The electronic properties of the metal ions can be determined using EPR spectroscopy. Special focus lies on the highly accurate determination of fundamental parameters such as g-factors, fine and hyperfine structure, as well as their respective anisotropies. These physical properties provide insights into the distribution of electron density in the molecule and the interaction of paramagnetic centers with each other and with the surrounding ligands. Magnetic properties are direction-dependent in external magnetic fields. The investigation of solutions (isotropic orientation of dissolved molecules), frozen solutions, powders, and single crystals (known alignment of spins in the molecule) thus allows the resolution of various phenomena.
A SQUID magnetometer determines the macroscopic magnetic susceptibility of a sample over a wide temperature range and in the presence of external fields of variable strength. This macroscopic manifestation of the magnetic response to an external magnetic field is particularly dependent on the oxidation state of the metal ions in coordination compounds and thus on their electronic properties. SQUID is the most sensitive of the magnetic methods and also provides information about the type of magnetism, e.g., paramagnetism or ferrimagnetism.
The development of suitable mathematical models to understand these electronic interactions is carried out in close collaboration with theoretical chemistry. However, the basis for all practical work is the synthesis of model compounds that yield as isostructural complexes as possible across the series of f-element compounds (Coordination chemistry with organic ligands). Precise knowledge of the solution speciation of the complexes (TRLFS, Synthesis of f-element compounds and their coordination chemistry with organic ligands) and characterization of the structure (XRD, XAS), are fundamental to this research.

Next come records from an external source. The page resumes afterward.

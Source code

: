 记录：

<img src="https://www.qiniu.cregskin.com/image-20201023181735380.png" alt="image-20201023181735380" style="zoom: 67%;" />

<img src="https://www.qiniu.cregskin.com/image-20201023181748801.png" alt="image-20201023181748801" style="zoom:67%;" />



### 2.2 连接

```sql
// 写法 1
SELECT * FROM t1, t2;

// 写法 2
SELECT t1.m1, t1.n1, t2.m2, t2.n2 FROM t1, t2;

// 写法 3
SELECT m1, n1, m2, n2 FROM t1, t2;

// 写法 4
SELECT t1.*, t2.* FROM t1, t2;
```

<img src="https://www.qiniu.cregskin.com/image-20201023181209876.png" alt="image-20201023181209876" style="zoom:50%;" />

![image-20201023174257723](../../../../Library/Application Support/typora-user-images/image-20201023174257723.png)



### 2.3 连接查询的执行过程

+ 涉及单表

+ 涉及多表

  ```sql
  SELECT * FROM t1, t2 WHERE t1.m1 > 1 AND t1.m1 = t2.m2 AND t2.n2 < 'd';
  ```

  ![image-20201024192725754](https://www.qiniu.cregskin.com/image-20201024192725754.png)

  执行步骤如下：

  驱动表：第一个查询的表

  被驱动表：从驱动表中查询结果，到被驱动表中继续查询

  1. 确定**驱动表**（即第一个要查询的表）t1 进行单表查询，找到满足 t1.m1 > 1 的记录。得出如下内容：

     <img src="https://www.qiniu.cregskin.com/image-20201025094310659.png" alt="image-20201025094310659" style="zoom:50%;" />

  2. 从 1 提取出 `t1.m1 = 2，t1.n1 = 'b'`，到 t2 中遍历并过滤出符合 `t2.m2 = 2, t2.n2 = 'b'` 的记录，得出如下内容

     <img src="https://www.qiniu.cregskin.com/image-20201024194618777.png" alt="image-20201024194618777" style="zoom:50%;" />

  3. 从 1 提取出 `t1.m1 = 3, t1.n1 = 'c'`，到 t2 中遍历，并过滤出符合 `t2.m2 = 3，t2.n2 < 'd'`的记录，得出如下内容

For the determination of the magnetic properties of f-element compounds, the Institute for Resource Ecology has access to two NMR spectrometers (Agilent 400 MR, Agilent 600 DD2) for the investigation of samples in solution (lanthanides and early actinides). Another NMR spectrometer (Agilent VNMRS 400) is installed in the radiochemical control area and is used, with appropriate safety measures, particularly for the investigation of transuranic compounds. State-of-the-art multinuclear 1D and 2D NMR methods are used to study complexes of actinides with biologically, environmentally, and repository-relevant ligands. For the measurement of EPR spectra, a Bruker ELEXSYS E500 X-band EPR spectrometer is installed in the control area, where samples of the actinides including the transuranics can be measured. The magnetic methods at the institute are complemented by a QuantumDesign MPMS3 SQUID magnetometer, which is also installed in the control area and can measure samples of the actinides and specifically the transuranics.